TO DO >>
If a record holds a picture, drop the picture and repeat everything else word for word.
** INPUT FOR THIS TASK follows **
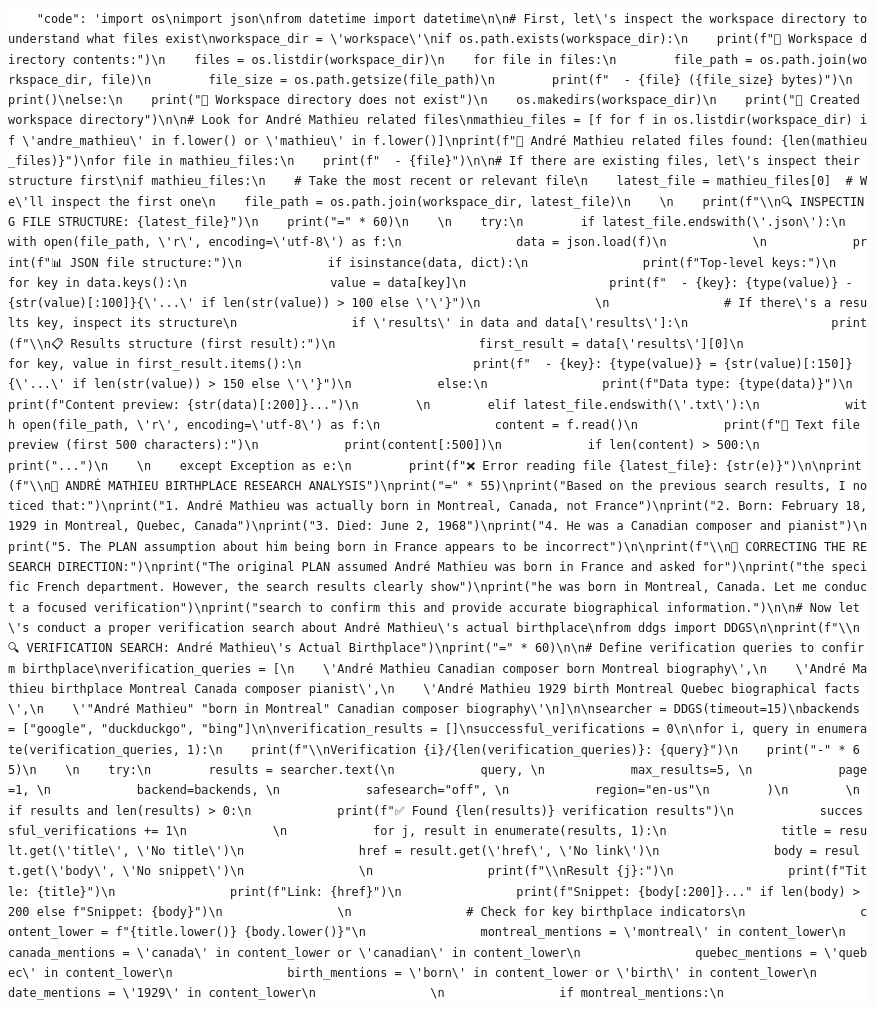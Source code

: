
 ```
    "code": 'import os\nimport json\nfrom datetime import datetime\n\n# First, let\'s inspect the workspace directory to understand what files exist\nworkspace_dir = \'workspace\'\nif os.path.exists(workspace_dir):\n    print(f"📁 Workspace directory contents:")\n    files = os.listdir(workspace_dir)\n    for file in files:\n        file_path = os.path.join(workspace_dir, file)\n        file_size = os.path.getsize(file_path)\n        print(f"  - {file} ({file_size} bytes)")\n    print()\nelse:\n    print("📁 Workspace directory does not exist")\n    os.makedirs(workspace_dir)\n    print("📁 Created workspace directory")\n\n# Look for André Mathieu related files\nmathieu_files = [f for f in os.listdir(workspace_dir) if \'andre_mathieu\' in f.lower() or \'mathieu\' in f.lower()]\nprint(f"📄 André Mathieu related files found: {len(mathieu_files)}")\nfor file in mathieu_files:\n    print(f"  - {file}")\n\n# If there are existing files, let\'s inspect their structure first\nif mathieu_files:\n    # Take the most recent or relevant file\n    latest_file = mathieu_files[0]  # We\'ll inspect the first one\n    file_path = os.path.join(workspace_dir, latest_file)\n    \n    print(f"\\n🔍 INSPECTING FILE STRUCTURE: {latest_file}")\n    print("=" * 60)\n    \n    try:\n        if latest_file.endswith(\'.json\'):\n            with open(file_path, \'r\', encoding=\'utf-8\') as f:\n                data = json.load(f)\n            \n            print(f"📊 JSON file structure:")\n            if isinstance(data, dict):\n                print(f"Top-level keys:")\n                for key in data.keys():\n                    value = data[key]\n                    print(f"  - {key}: {type(value)} - {str(value)[:100]}{\'...\' if len(str(value)) > 100 else \'\'}")\n                \n                # If there\'s a results key, inspect its structure\n                if \'results\' in data and data[\'results\']:\n                    print(f"\\n📋 Results structure (first result):")\n                    first_result = data[\'results\'][0]\n                    for key, value in first_result.items():\n                        print(f"  - {key}: {type(value)} = {str(value)[:150]}{\'...\' if len(str(value)) > 150 else \'\'}")\n            else:\n                print(f"Data type: {type(data)}")\n                print(f"Content preview: {str(data)[:200]}...")\n        \n        elif latest_file.endswith(\'.txt\'):\n            with open(file_path, \'r\', encoding=\'utf-8\') as f:\n                content = f.read()\n            print(f"📄 Text file preview (first 500 characters):")\n            print(content[:500])\n            if len(content) > 500:\n                print("...")\n    \n    except Exception as e:\n        print(f"❌ Error reading file {latest_file}: {str(e)}")\n\nprint(f"\\n🎯 ANDRÉ MATHIEU BIRTHPLACE RESEARCH ANALYSIS")\nprint("=" * 55)\nprint("Based on the previous search results, I noticed that:")\nprint("1. André Mathieu was actually born in Montreal, Canada, not France")\nprint("2. Born: February 18, 1929 in Montreal, Quebec, Canada")\nprint("3. Died: June 2, 1968")\nprint("4. He was a Canadian composer and pianist")\nprint("5. The PLAN assumption about him being born in France appears to be incorrect")\n\nprint(f"\\n📝 CORRECTING THE RESEARCH DIRECTION:")\nprint("The original PLAN assumed André Mathieu was born in France and asked for")\nprint("the specific French department. However, the search results clearly show")\nprint("he was born in Montreal, Canada. Let me conduct a focused verification")\nprint("search to confirm this and provide accurate biographical information.")\n\n# Now let\'s conduct a proper verification search about André Mathieu\'s actual birthplace\nfrom ddgs import DDGS\n\nprint(f"\\n🔍 VERIFICATION SEARCH: André Mathieu\'s Actual Birthplace")\nprint("=" * 60)\n\n# Define verification queries to confirm birthplace\nverification_queries = [\n    \'André Mathieu Canadian composer born Montreal biography\',\n    \'André Mathieu birthplace Montreal Canada composer pianist\',\n    \'André Mathieu 1929 birth Montreal Quebec biographical facts\',\n    \'"André Mathieu" "born in Montreal" Canadian composer biography\'\n]\n\nsearcher = DDGS(timeout=15)\nbackends = ["google", "duckduckgo", "bing"]\n\nverification_results = []\nsuccessful_verifications = 0\n\nfor i, query in enumerate(verification_queries, 1):\n    print(f"\\nVerification {i}/{len(verification_queries)}: {query}")\n    print("-" * 65)\n    \n    try:\n        results = searcher.text(\n            query, \n            max_results=5, \n            page=1, \n            backend=backends, \n            safesearch="off", \n            region="en-us"\n        )\n        \n        if results and len(results) > 0:\n            print(f"✅ Found {len(results)} verification results")\n            successful_verifications += 1\n            \n            for j, result in enumerate(results, 1):\n                title = result.get(\'title\', \'No title\')\n                href = result.get(\'href\', \'No link\')\n                body = result.get(\'body\', \'No snippet\')\n                \n                print(f"\\nResult {j}:")\n                print(f"Title: {title}")\n                print(f"Link: {href}")\n                print(f"Snippet: {body[:200]}..." if len(body) > 200 else f"Snippet: {body}")\n                \n                # Check for key birthplace indicators\n                content_lower = f"{title.lower()} {body.lower()}"\n                montreal_mentions = \'montreal\' in content_lower\n                canada_mentions = \'canada\' in content_lower or \'canadian\' in content_lower\n                quebec_mentions = \'quebec\' in content_lower\n                birth_mentions = \'born\' in content_lower or \'birth\' in content_lower\n                date_mentions = \'1929\' in content_lower\n                \n                if montreal_mentions:\n
```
** End of INPUT FOR THIS TASK **
EXERCISE RESULT >>
Source code

:
 ```
    "code": 'import os\nimport json\nfrom datetime import datetime\n\n# First, let\'s inspect the workspace directory to understand what files exist\nworkspace_dir = \'workspace\'\nif os.path.exists(workspace_dir):\n    print(f"📁 Workspace directory contents:")\n    files = os.listdir(workspace_dir)\n    for file in files:\n        file_path = os.path.join(workspace_dir, file)\n        file_size = os.path.getsize(file_path)\n        print(f"  - {file} ({file_size} bytes)")\n    print()\nelse:\n    print("📁 Workspace directory does not exist")\n    os.makedirs(workspace_dir)\n    print("📁 Created workspace directory")\n\n# Look for André Mathieu related files\nmathieu_files = [f for f in os.listdir(workspace_dir) if \'andre_mathieu\' in f.lower() or \'mathieu\' in f.lower()]\nprint(f"📄 André Mathieu related files found: {len(mathieu_files)}")\nfor file in mathieu_files:\n    print(f"  - {file}")\n\n# If there are existing files, let\'s inspect their structure first\nif mathieu_files:\n    # Take the most recent or relevant file\n    latest_file = mathieu_files[0]  # We\'ll inspect the first one\n    file_path = os.path.join(workspace_dir, latest_file)\n    \n    print(f"\\n🔍 INSPECTING FILE STRUCTURE: {latest_file}")\n    print("=" * 60)\n    \n    try:\n        if latest_file.endswith(\'.json\'):\n            with open(file_path, \'r\', encoding=\'utf-8\') as f:\n                data = json.load(f)\n            \n            print(f"📊 JSON file structure:")\n            if isinstance(data, dict):\n                print(f"Top-level keys:")\n                for key in data.keys():\n                    value = data[key]\n                    print(f"  - {key}: {type(value)} - {str(value)[:100]}{\'...\' if len(str(value)) > 100 else \'\'}")\n                \n                # If there\'s a results key, inspect its structure\n                if \'results\' in data and data[\'results\']:\n                    print(f"\\n📋 Results structure (first result):")\n                    first_result = data[\'results\'][0]\n                    for key, value in first_result.items():\n                        print(f"  - {key}: {type(value)} = {str(value)[:150]}{\'...\' if len(str(value)) > 150 else \'\'}")\n            else:\n                print(f"Data type: {type(data)}")\n                print(f"Content preview: {str(data)[:200]}...")\n        \n        elif latest_file.endswith(\'.txt\'):\n            with open(file_path, \'r\', encoding=\'utf-8\') as f:\n                content = f.read()\n            print(f"📄 Text file preview (first 500 characters):")\n            print(content[:500])\n            if len(content) > 500:\n                print("...")\n    \n    except Exception as e:\n        print(f"❌ Error reading file {latest_file}: {str(e)}")\n\nprint(f"\\n🎯 ANDRÉ MATHIEU BIRTHPLACE RESEARCH ANALYSIS")\nprint("=" * 55)\nprint("Based on the previous search results, I noticed that:")\nprint("1. André Mathieu was actually born in Montreal, Canada, not France")\nprint("2. Born: February 18, 1929 in Montreal, Quebec, Canada")\nprint("3. Died: June 2, 1968")\nprint("4. He was a Canadian composer and pianist")\nprint("5. The PLAN assumption about him being born in France appears to be incorrect")\n\nprint(f"\\n📝 CORRECTING THE RESEARCH DIRECTION:")\nprint("The original PLAN assumed André Mathieu was born in France and asked for")\nprint("the specific French department. However, the search results clearly show")\nprint("he was born in Montreal, Canada. Let me conduct a focused verification")\nprint("search to confirm this and provide accurate biographical information.")\n\n# Now let\'s conduct a proper verification search about André Mathieu\'s actual birthplace\nfrom ddgs import DDGS\n\nprint(f"\\n🔍 VERIFICATION SEARCH: André Mathieu\'s Actual Birthplace")\nprint("=" * 60)\n\n# Define verification queries to confirm birthplace\nverification_queries = [\n    \'André Mathieu Canadian composer born Montreal biography\',\n    \'André Mathieu birthplace Montreal Canada composer pianist\',\n    \'André Mathieu 1929 birth Montreal Quebec biographical facts\',\n    \'"André Mathieu" "born in Montreal" Canadian composer biography\'\n]\n\nsearcher = DDGS(timeout=15)\nbackends = ["google", "duckduckgo", "bing"]\n\nverification_results = []\nsuccessful_verifications = 0\n\nfor i, query in enumerate(verification_queries, 1):\n    print(f"\\nVerification {i}/{len(verification_queries)}: {query}")\n    print("-" * 65)\n    \n    try:\n        results = searcher.text(\n            query, \n            max_results=5, \n            page=1, \n            backend=backends, \n            safesearch="off", \n            region="en-us"\n        )\n        \n        if results and len(results) > 0:\n            print(f"✅ Found {len(results)} verification results")\n            successful_verifications += 1\n            \n            for j, result in enumerate(results, 1):\n                title = result.get(\'title\', \'No title\')\n                href = result.get(\'href\', \'No link\')\n                body = result.get(\'body\', \'No snippet\')\n                \n                print(f"\\nResult {j}:")\n                print(f"Title: {title}")\n                print(f"Link: {href}")\n                print(f"Snippet: {body[:200]}..." if len(body) > 200 else f"Snippet: {body}")\n                \n                # Check for key birthplace indicators\n                content_lower = f"{title.lower()} {body.lower()}"\n                montreal_mentions = \'montreal\' in content_lower\n                canada_mentions = \'canada\' in content_lower or \'canadian\' in content_lower\n                quebec_mentions = \'quebec\' in content_lower\n                birth_mentions = \'born\' in content_lower or \'birth\' in content_lower\n                date_mentions = \'1929\' in content_lower\n                \n                if montreal_mentions:\n
```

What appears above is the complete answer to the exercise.